Intra-day trading allows market participants to buy or sell megawatt hours up to an hour prior to delivering or receiving the contracted megawatt hour, enabling them to react to short-term fluctuations in supply and demand. For example, if a power station sells electricity in the day-ahead market, but suffers an outage in between the day-ahead deadline and delivery, it can use the intra-day market to buy power to cover its position.
In the absence of intra-day markets, most European power traders at present rely on balancing markets, run by transmission service operators (TSOs) to adjust their positions. The precise market design and method of allocation varies from TSO to TSO, but balancing markets are generally considered to be less efficient, less transparent and more expensive than intra-day markets.
The contenders
Traders in the Kontek area of Germany, controlled by Vattenfall Europe Transmission, can now use Nord Pool's Elbas intra-day market to trade megawatt hours up to 75 minutes before delivery.
"Elbas is an addition to the Elspot market," says Asmund Drivenes, marketing manager at Nord Pool. "It's an optimisation tool that allows traders to make adjustments. If producers have sold production on Elspot, for example, and there is a failure at the plant, they are short and can fix this on Elbas."

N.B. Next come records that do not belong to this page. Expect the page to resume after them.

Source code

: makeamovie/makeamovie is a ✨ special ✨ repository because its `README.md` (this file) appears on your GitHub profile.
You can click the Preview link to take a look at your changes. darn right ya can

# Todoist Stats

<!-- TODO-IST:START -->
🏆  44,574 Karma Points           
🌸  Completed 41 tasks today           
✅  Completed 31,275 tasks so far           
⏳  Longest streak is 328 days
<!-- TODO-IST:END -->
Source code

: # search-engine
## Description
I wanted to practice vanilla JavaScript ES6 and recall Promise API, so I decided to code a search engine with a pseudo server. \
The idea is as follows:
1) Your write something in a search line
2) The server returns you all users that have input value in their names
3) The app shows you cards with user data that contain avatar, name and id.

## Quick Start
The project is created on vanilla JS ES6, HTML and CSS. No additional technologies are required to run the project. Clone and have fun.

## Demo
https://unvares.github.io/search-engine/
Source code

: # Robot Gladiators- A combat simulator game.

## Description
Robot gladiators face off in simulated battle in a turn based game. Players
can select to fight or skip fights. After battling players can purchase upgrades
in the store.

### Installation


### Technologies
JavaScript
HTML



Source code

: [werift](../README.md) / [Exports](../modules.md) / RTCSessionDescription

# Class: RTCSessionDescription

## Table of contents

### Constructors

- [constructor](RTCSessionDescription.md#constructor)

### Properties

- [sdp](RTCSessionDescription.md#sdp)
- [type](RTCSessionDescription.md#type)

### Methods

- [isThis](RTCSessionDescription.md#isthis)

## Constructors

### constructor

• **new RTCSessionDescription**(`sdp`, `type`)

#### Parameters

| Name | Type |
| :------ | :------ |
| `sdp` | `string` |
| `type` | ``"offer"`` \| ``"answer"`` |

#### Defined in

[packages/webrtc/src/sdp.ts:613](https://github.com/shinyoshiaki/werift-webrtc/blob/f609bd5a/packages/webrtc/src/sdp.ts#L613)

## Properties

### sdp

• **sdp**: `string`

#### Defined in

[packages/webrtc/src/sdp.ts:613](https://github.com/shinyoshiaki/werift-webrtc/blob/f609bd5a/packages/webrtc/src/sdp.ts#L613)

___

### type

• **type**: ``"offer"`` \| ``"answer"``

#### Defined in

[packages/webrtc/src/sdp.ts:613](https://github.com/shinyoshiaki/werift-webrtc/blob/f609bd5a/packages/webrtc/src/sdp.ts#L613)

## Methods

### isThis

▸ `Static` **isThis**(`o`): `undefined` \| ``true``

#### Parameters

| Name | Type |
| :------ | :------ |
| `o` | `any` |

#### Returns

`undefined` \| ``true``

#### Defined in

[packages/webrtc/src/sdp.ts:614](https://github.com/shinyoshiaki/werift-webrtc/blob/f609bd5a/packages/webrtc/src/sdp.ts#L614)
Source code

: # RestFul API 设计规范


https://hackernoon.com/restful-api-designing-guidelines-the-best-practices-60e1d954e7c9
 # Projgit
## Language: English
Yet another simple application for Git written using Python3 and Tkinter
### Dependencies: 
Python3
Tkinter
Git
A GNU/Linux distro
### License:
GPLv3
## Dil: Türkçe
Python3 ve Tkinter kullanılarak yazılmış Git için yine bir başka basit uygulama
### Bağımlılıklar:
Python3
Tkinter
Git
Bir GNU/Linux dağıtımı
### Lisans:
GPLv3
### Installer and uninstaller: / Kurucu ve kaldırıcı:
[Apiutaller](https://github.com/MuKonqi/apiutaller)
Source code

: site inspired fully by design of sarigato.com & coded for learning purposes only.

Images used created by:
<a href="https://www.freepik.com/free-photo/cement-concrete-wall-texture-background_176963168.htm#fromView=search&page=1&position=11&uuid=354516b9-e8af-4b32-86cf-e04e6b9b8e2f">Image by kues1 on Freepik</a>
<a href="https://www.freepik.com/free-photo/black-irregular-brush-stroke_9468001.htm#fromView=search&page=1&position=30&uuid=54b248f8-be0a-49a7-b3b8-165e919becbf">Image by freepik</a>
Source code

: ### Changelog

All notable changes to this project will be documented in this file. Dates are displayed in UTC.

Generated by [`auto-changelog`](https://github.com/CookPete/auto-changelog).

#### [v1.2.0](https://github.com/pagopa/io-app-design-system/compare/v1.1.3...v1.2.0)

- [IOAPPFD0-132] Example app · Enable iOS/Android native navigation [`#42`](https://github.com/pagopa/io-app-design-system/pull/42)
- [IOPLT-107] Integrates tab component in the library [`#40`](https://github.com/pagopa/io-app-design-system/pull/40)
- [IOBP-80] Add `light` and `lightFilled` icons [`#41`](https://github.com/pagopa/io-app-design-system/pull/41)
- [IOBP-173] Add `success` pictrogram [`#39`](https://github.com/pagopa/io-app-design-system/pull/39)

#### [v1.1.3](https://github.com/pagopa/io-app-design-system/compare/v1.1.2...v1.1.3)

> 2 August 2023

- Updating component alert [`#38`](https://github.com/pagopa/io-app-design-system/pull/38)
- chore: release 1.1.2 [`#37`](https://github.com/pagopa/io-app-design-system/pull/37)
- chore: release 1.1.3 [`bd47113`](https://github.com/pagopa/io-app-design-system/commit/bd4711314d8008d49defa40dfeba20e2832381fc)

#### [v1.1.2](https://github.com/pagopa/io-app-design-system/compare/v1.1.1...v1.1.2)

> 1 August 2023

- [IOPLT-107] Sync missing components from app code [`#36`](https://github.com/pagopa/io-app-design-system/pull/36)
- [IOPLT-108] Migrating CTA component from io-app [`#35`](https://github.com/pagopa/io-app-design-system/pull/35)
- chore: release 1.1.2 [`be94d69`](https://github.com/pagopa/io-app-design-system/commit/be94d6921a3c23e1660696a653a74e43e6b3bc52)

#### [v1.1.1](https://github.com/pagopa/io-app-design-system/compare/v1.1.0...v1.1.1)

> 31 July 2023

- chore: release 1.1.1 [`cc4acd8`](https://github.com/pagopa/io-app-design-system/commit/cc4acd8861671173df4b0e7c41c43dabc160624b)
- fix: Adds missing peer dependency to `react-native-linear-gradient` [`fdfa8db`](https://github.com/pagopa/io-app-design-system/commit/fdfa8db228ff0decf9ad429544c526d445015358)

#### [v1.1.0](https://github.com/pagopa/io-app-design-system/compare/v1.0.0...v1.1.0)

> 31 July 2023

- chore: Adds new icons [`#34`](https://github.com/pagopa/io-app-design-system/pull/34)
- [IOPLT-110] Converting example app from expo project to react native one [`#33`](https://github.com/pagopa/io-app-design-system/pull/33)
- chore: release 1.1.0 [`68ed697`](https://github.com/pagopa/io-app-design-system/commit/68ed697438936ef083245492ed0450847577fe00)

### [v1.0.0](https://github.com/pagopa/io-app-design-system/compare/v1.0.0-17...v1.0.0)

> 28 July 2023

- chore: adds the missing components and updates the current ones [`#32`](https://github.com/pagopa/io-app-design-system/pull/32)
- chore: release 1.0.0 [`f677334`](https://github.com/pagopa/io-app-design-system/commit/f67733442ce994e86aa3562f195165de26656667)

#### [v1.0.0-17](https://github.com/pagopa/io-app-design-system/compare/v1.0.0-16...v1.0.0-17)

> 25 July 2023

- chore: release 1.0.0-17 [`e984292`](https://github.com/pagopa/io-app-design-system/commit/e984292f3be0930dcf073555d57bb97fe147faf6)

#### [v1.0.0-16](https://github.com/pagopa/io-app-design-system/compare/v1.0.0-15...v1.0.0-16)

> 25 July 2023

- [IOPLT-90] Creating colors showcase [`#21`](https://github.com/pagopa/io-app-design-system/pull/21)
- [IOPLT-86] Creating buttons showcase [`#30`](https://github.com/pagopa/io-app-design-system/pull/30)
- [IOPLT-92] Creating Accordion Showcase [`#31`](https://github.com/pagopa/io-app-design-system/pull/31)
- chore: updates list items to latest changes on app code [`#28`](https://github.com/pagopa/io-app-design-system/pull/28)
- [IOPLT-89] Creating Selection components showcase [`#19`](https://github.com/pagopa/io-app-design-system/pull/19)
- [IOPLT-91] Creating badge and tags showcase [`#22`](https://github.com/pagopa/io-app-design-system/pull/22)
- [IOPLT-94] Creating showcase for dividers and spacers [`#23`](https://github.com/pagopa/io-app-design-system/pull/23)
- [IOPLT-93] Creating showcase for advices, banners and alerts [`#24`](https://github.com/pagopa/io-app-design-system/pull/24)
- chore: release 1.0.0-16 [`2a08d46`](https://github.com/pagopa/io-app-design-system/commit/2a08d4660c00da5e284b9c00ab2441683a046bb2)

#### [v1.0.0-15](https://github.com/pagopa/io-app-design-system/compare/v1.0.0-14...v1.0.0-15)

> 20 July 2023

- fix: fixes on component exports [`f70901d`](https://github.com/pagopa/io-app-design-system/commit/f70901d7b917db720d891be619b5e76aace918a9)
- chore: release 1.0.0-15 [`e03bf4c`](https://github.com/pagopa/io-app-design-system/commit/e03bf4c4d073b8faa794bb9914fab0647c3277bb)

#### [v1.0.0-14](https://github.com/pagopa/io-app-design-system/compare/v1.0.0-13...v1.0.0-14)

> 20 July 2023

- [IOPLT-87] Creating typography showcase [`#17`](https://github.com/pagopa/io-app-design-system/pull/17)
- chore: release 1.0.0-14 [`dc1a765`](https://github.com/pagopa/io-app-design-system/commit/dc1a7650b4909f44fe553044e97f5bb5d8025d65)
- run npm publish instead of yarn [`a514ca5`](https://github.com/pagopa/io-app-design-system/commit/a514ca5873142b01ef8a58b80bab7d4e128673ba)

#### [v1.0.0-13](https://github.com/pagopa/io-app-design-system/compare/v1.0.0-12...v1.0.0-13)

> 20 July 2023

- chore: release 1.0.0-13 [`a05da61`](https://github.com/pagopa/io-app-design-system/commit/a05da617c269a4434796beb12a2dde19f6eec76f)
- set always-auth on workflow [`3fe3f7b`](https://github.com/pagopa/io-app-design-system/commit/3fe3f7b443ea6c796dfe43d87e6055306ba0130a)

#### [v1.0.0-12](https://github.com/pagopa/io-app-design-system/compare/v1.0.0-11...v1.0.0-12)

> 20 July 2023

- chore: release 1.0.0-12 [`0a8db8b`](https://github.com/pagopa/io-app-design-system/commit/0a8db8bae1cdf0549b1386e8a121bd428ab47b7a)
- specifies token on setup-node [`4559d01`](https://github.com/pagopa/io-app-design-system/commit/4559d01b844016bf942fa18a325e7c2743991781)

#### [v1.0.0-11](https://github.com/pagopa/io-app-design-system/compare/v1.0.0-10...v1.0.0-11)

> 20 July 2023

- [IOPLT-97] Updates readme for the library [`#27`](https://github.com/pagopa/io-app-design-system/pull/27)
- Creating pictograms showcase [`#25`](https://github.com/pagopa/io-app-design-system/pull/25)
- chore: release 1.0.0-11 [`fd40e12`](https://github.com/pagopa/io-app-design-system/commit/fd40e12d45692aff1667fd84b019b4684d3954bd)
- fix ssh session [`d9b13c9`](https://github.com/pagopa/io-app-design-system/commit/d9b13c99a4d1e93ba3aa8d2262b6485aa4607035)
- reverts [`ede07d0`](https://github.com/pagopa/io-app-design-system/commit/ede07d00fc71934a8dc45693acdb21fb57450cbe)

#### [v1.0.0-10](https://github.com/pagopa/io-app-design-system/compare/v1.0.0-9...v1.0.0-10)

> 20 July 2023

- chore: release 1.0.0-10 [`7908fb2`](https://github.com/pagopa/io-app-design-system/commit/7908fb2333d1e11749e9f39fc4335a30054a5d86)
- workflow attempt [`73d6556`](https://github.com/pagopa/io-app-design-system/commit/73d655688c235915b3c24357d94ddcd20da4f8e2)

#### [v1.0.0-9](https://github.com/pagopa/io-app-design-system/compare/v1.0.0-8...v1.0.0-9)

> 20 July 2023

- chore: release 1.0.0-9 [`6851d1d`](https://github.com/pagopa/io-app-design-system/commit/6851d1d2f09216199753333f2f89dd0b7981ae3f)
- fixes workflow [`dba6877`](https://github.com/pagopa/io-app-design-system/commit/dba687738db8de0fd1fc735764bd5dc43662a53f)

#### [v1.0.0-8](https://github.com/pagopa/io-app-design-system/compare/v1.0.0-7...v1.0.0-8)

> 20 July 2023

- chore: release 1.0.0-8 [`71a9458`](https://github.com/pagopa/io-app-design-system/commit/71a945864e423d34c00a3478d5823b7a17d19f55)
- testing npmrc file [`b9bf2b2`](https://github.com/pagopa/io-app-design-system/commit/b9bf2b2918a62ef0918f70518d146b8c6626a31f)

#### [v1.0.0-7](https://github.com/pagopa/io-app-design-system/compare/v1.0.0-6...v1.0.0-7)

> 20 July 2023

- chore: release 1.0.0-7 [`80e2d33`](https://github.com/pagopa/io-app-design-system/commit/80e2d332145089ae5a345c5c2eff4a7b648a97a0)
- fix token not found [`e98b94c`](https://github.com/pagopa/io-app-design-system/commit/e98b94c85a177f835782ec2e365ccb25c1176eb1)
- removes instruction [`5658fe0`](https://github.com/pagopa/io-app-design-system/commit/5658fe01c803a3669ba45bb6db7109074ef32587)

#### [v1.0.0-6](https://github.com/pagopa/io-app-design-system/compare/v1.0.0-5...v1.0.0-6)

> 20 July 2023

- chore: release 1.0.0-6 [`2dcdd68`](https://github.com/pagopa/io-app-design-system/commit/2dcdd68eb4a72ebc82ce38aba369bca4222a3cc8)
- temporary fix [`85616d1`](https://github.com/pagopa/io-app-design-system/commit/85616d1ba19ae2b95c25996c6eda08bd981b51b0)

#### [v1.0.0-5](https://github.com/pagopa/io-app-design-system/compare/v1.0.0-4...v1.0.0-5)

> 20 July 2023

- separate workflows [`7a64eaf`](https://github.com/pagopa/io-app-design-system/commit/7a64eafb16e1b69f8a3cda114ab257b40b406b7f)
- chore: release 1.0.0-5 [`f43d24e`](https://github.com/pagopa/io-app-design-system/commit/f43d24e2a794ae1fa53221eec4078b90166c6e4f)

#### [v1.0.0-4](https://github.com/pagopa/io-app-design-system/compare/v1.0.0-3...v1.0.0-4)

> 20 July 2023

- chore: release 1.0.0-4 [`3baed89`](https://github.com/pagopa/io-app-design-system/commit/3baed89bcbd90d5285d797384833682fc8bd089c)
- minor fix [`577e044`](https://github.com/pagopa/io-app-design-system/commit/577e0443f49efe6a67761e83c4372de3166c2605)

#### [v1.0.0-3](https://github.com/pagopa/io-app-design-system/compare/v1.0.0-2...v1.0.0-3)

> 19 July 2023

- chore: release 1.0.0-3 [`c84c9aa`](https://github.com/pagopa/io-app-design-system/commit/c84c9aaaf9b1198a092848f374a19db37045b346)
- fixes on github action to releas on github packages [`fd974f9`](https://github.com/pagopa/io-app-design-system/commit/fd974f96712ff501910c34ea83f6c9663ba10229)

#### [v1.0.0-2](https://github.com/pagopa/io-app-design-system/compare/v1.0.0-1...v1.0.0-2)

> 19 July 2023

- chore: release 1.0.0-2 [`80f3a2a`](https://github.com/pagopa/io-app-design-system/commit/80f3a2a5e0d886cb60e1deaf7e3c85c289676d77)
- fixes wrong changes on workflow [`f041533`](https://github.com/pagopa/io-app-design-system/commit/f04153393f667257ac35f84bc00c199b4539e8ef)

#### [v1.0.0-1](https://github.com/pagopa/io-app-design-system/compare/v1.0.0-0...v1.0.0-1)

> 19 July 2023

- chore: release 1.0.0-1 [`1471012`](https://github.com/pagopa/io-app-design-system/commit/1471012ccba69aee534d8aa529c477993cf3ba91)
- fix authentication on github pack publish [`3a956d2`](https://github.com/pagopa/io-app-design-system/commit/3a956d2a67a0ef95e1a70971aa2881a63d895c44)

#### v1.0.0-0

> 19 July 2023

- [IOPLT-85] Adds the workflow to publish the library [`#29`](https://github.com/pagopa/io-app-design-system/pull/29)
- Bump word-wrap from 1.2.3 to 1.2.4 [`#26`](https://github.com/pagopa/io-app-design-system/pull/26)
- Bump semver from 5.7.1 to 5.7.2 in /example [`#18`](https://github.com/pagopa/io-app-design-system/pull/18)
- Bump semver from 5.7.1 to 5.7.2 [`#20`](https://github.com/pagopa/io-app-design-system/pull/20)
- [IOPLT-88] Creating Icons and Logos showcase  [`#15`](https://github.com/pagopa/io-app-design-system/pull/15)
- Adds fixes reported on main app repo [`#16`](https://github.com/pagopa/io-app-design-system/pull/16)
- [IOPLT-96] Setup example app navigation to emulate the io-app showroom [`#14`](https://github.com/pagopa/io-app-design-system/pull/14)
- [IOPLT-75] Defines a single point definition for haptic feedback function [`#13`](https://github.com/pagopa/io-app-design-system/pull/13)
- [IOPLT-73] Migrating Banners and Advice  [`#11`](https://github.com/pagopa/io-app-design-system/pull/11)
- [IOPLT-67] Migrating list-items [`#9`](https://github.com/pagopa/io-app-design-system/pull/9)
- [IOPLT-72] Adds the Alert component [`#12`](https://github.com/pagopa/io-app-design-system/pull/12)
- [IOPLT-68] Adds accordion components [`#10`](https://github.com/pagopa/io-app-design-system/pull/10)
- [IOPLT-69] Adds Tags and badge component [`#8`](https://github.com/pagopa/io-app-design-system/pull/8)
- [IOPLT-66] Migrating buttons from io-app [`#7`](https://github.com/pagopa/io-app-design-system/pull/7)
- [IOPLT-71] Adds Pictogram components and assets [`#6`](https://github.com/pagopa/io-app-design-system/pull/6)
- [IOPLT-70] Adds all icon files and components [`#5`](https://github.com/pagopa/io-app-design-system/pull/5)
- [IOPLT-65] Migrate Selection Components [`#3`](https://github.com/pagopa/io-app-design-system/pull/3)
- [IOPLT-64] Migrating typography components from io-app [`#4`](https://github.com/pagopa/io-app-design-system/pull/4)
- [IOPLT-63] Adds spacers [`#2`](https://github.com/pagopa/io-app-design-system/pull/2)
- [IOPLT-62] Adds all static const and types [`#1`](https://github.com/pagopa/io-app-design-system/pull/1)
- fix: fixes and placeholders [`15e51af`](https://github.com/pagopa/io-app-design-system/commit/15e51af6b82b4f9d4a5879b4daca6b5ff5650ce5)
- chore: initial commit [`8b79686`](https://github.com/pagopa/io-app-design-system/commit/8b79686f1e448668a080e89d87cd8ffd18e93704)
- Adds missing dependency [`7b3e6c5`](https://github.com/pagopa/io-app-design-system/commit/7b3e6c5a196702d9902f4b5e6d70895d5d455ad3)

Volumes on Elbas have doubled since the system was extended to Germany, says Kenneth Dupont, sales manager at Nord Pool, but there is room for more growth: "It's a success, but it's not good enough!"
Drivenes expects volumes to grow once Elbas is rolled out across the whole of Germany. Nord Pool must first wait for an automated reporting system to come into place – at present, traders looking to move power across different German TSOs' regions would have to confirm with each TSO by phone. But once the automated reporting system comes into place on January 1 next year, Elbas will be able to extend across Germany.
Nord Pool faces competition from EEX, however, which has launched a competing intra-day platform. EEX's intra-day platform is also designed to complement its existing day-ahead spot market for electricity, which covers all of Germany. The platform allows for both anonymous electronic trading and the registration of over-the-counter trades up to 75 minutes before delivery on the same and the next day.
Drivenes acknowledges that EEX is a competitor: "They are talking to the same people as us." He also believes that eventually, there will be one winner in the intra-day market stakes – and hopes that Nord Pool's strong track record in intra-day trading will prove a competitive advantage.
EEX spokesman Daniel Wragge welcomes the competition, however: "Competition is good! If other exchanges establish similar products to us, then the product must be quite good. The future will show which one will be preferred by the market, and whether both will survive."
Despite being a newcomer to intra-day trading, EEX holds an advantage in the German market simply because it covers all four TSO areas. Furthermore, each of EEX's 135 spot market participants are also enabled to do intra-day trading. So far, 86 of them have been granted access to the intra-day system – compared to just 11 participants on the Kontek area of Nord Pool's Elbas.
It's difficult to make a meaningful comparison of intra-day trading volumes between the two exchanges, given that the two systems cover different territories, overlapping only in the Kontek area. By mid-November, EEX's intra-day market was topping 12,000MWh of traded power per week. The overall volumes for the Elbas system during the same period were at around 22,000MWh per week. Both exchanges say that they are pleased with the intra-day volumes seen so far.
The market will eventually decide which exchange emerges triumphant – but for now, most are happy just to welcome the spread of intra-day power markets into Germany.
"Well-designed intra-day markets will enhance liquidity and market efficiency and allow market participants the flexibility to adjust and close their positions as close to real-time as possible," says Edith Hofer, advisor to the market unit of industry association Eurelectric.
"The most important thing is getting power trading as close as possible to real time," she adds.
There are also other initiatives currently in place to promote cross border intra-day trading in Europe. The North-West European Market Parties Platform – which represents wholesale power market players from Germany, France, Belgium, Luxembourg and the Netherlands – published a briefing paper in June calling for a continuous cross-border intra-day platform to be established between the five countries.